One hundred New Zealand books will be showcased at the Frankfurt Book Fair, following New Zealand’s selection as the guest of honour for the event. The annual book fair held in October is the world’s largest and attracts up to 300,000 people from the international publishing world.
One of those whose work will be on show at Frankfurt is Tina Makereti. Her collection of short stories, Once Upon A Time in Aotearoa,explores a world where mythological characters and stories become part of everyday life and old and new worlds co-exist.
It was largely written while she was completing an MA in Creative Writing at Victoria’s International Institute of Modern Letters and is one of several books on the Frankfurt list with an indigenous theme.
Tina says having her short stories profiled in Frankfurt is an honour and an opportunity.
“It gives exposure to a much bigger audience than you reach in New Zealand. I hope to contribute to greater diversity within Māori literature. An international reviewer said Taika Waititi’s film Boy is not very Māori because what people expect from a Māori film is something more like Whale Rider, but there are many sides to being Māori.”
Once Upon A Time in Aotearoa has already achieved some international exposure after a professor at Harvard University saw an excerpt in the International Institute of Modern Letters online literary journal, Turbine, and included it as a text in her folklore course.
Tina is now completing a PhD in Creative Writing and is the first recipient of Victoria’s Ahumairangi scholarship, which was established to help grow Māori postgraduate student numbers.
She began her PhD in 2009 and says receiving the Ahumairangi scholarship a year later made a huge difference by relieving financial pressure and allowing her to focus on her studies.
Part of her PhD project is exploring how stories are central to reclaiming and revitalising identities that have been decimated by colonisation. The other part is writing a novel that addresses the complex web of interrelationships that occurred between Moriori, Pākehā and Māori settlers from the early 1800s until now.
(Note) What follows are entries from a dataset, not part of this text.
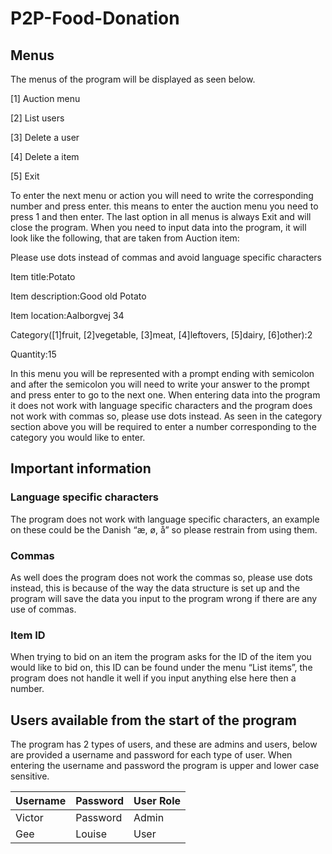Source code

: # P2P-Food-Donation
## Menus
The menus of the program will be displayed as seen below.

[1] Auction menu

[2] List users

[3] Delete a user

[4] Delete a item

[5] Exit

To enter the next menu or action you will need to write the corresponding number and press enter. this means to enter the auction menu you need to press 1 and then enter. The last option in all menus is always Exit and will close the program.
When you need to input data into the program, it will look like the following, that are taken from Auction item:

Please use dots instead of commas and avoid language specific characters

Item title:Potato

Item description:Good old Potato

Item location:Aalborgvej 34

Category([1]fruit, [2]vegetable, [3]meat, [4]leftovers, [5]dairy, [6]other):2

Quantity:15

In this menu you will be represented with a prompt ending with semicolon and after the semicolon you will need to write your answer to the prompt and press enter to go to the next one. When entering data into the program it does not work with language specific characters and the program does not work with commas so, please use dots instead. As seen in the category section above you will be required to enter a number corresponding to the category you would like to enter. 

## Important information
### Language specific characters
The program does not work with language specific characters, an example on these could be the Danish “æ, ø, å” so please restrain from using them.

### Commas
As well does the program does not work the commas so, please use dots instead, this is because of the way the data structure is set up and the program will save the data you input to the program wrong if there are any use of commas. 

### Item ID
When trying to bid on an item the program asks for the ID of the item you would like to bid on, this ID can be found under the menu “List items”, the program does not handle it well if you input anything else here then a number. 
## Users available from the start of the program
The program has 2 types of users, and these are admins and users, below are provided a username and password for each type of user. When entering the username and password the program is upper and lower case sensitive.

| Username | Password | User Role |
|----------|----------|-----------|
| Victor   | Password | Admin     |
| Gee      | Louise   | User      |
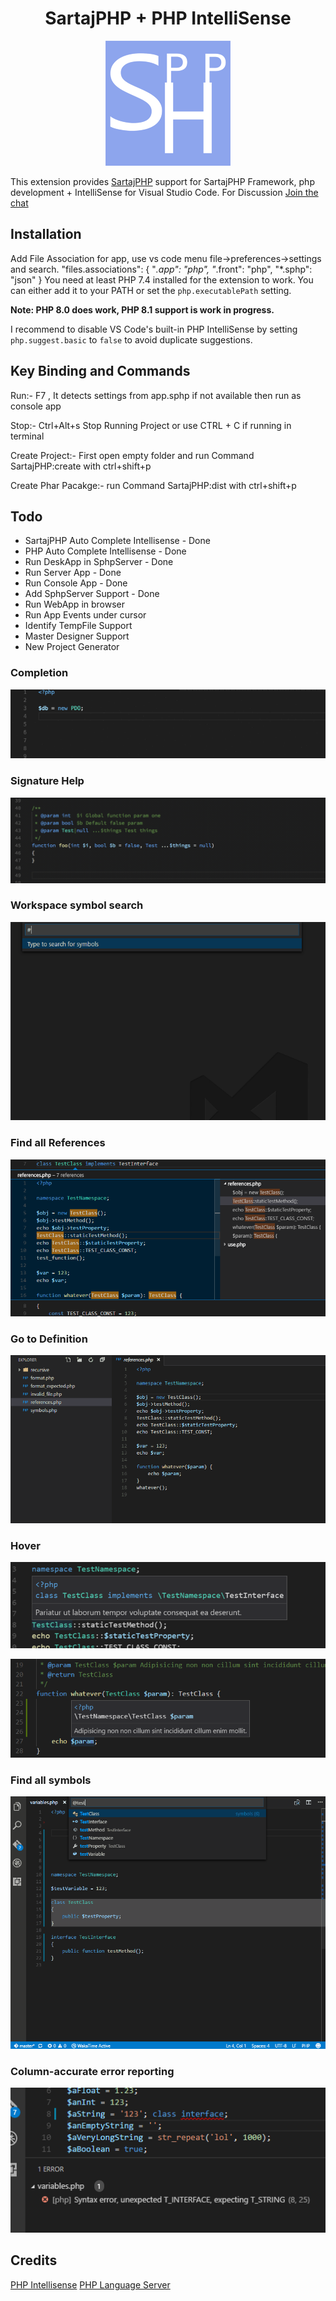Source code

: <h1 align="center">SartajPHP + PHP IntelliSense</h1>
<div align="center">
    <img src="./images/logo.png">
</div>

This extension provides [SartajPHP](https://sartajphp.com/) support for 
SartajPHP Framework, php development + IntelliSense for Visual Studio Code.
For Discussion [Join the chat](https://gitter.im/sartajphp/community)

## Installation

Add File Association for app, use vs code menu file->preferences->settings and search. 
"files.associations": {
        "*.app": "php",
        "*.front": "php",
        "*.sphp": "json"
    }
You need at least PHP 7.4 installed for the extension to work. You can either add it to your PATH or set the `php.executablePath` setting.

**Note: PHP 8.0 does work, PHP 8.1 support is work in progress.**

I recommend to disable VS Code's built-in PHP IntelliSense by setting `php.suggest.basic` to `false` to avoid duplicate suggestions.

## Key Binding and Commands

Run:- F7 , It detects settings from app.sphp if not available then run as console app

Stop:- Ctrl+Alt+s Stop Running Project or use CTRL + C if running in terminal

Create Project:- First open empty folder and run Command SartajPHP:create with ctrl+shift+p 

Create Phar Pacakge:- run Command SartajPHP:dist with ctrl+shift+p

## Todo

- SartajPHP Auto Complete Intellisense - Done
- PHP Auto Complete Intellisense - Done 
- Run DeskApp in SphpServer - Done
- Run Server App - Done
- Run Console App - Done
- Add SphpServer Support - Done
- Run WebApp in browser
- Run App Events under cursor
- Identify TempFile Support
- Master Designer Support
- New Project Generator



### Completion

![Completion search demo](images/completion.gif)

### Signature Help

![Signature help demo](images/signatureHelp.gif)

### Workspace symbol search

![Workspace symbol search demo](images/workspaceSymbol.gif)

### Find all References

![Find References demo](images/references.png)

### Go to Definition

![Go To Definition demo](images/definition.gif)

### Hover

![Hover class demo](images/hoverClass.png)

![Hover parameter demo](images/hoverParam.png)

### Find all symbols

![Find all symbols demo](images/documentSymbol.gif)

### Column-accurate error reporting

![Error reporting demo](images/publishDiagnostics.png)


## Credits

[PHP Intellisense](https://github.com/felixfbecker/vscode-php-intellisense)
[PHP Language Server](https://github.com/zobo/php-language-server)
Tina says the idea for her PhD project came from her daughter being given the name of a Moriori ancestor at birth.
“Both my daughter and I have very mixed heritage – Māori, Moriori and Pākehā - and I was interested in what that blend of different backgrounds means to a contemporary New Zealander.”
The Director of the International Institute of Modern Letters, Professor Bill Manhire, says Tina is joined on the Frankfurt list by 14 other Victoria creative writing graduates and current students. That includes another Māori alumnus, Whiti Hereaka, author of The Graphologist’s Apprentice, and writers such as Laurence Fearnley,Elizabeth Knox, Craig Cliff, Jenny Pattrick and Alison Wong.
Professor Manhire says Germany is an excellent market in which to have the spotlight on New Zealand writing.
“In Europe, there is a lot of interest in new literature from young countries like New Zealand and particularly in Māori literature, which has an exotic edge.
“A lot of German and Dutch publishers include translated works on their lists and they are always on the hunt for new material.”
He says short stories, like Tina Makereti’s, have potential to be particularly successful with publishers looking for shorter, teaching texts.
Professor Manhire’s soon-to-be published Selected Poems is also on the list of 100 New Zealand books for Frankfurt as is the work The Best of Best New Zealand Poems which he edited together with Damien Wilkins, a Senior Lecturer in the International Institute of Modern Letters.